#### What you should do:
The answer must be every line from the entries below that contains "newPriority".

======== Supplied information ========

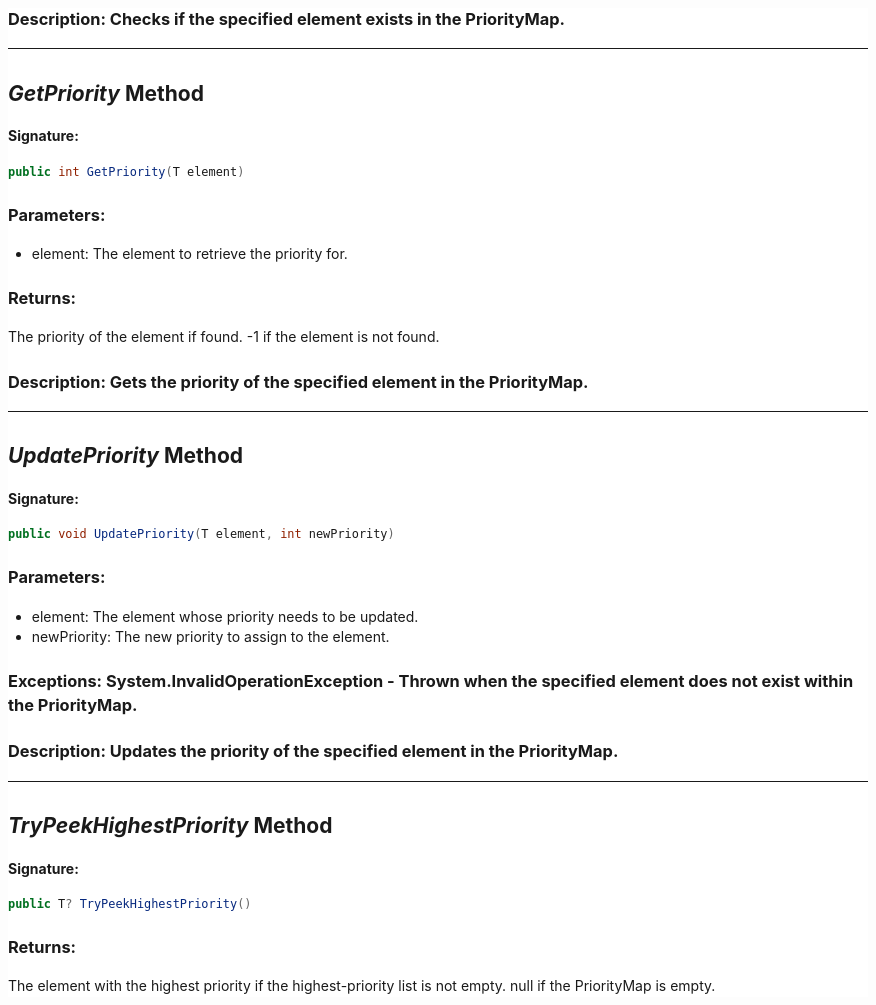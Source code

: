 ### Description: Checks if the specified element exists in the PriorityMap.
-----------------------------------------------------------------------------------------
## *GetPriority* Method

**Signature:**
```csharp
public int GetPriority(T element)
```

### Parameters:
- element: The element to retrieve the priority for.

### Returns:
The priority of the element if found. -1 if the element is not found.

### Description: Gets the priority of the specified element in the PriorityMap.
-----------------------------------------------------------------------------------------
## *UpdatePriority* Method

**Signature:**
```csharp
public void UpdatePriority(T element, int newPriority)
```

### Parameters:
- element: The element whose priority needs to be updated.
- newPriority: The new priority to assign to the element.

### Exceptions: System.InvalidOperationException - Thrown when the specified element does not exist within the PriorityMap.

### Description: Updates the priority of the specified element in the PriorityMap.
-----------------------------------------------------------------------------------------
## *TryPeekHighestPriority* Method

**Signature:**
```csharp
public T? TryPeekHighestPriority()
```

### Returns:
The element with the highest priority if the highest-priority list is not empty. null if the PriorityMap is empty.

========

#### Output for this exercise:
public void UpdatePriority(T element, int newPriority)
- newPriority: The new priority to assign to the element.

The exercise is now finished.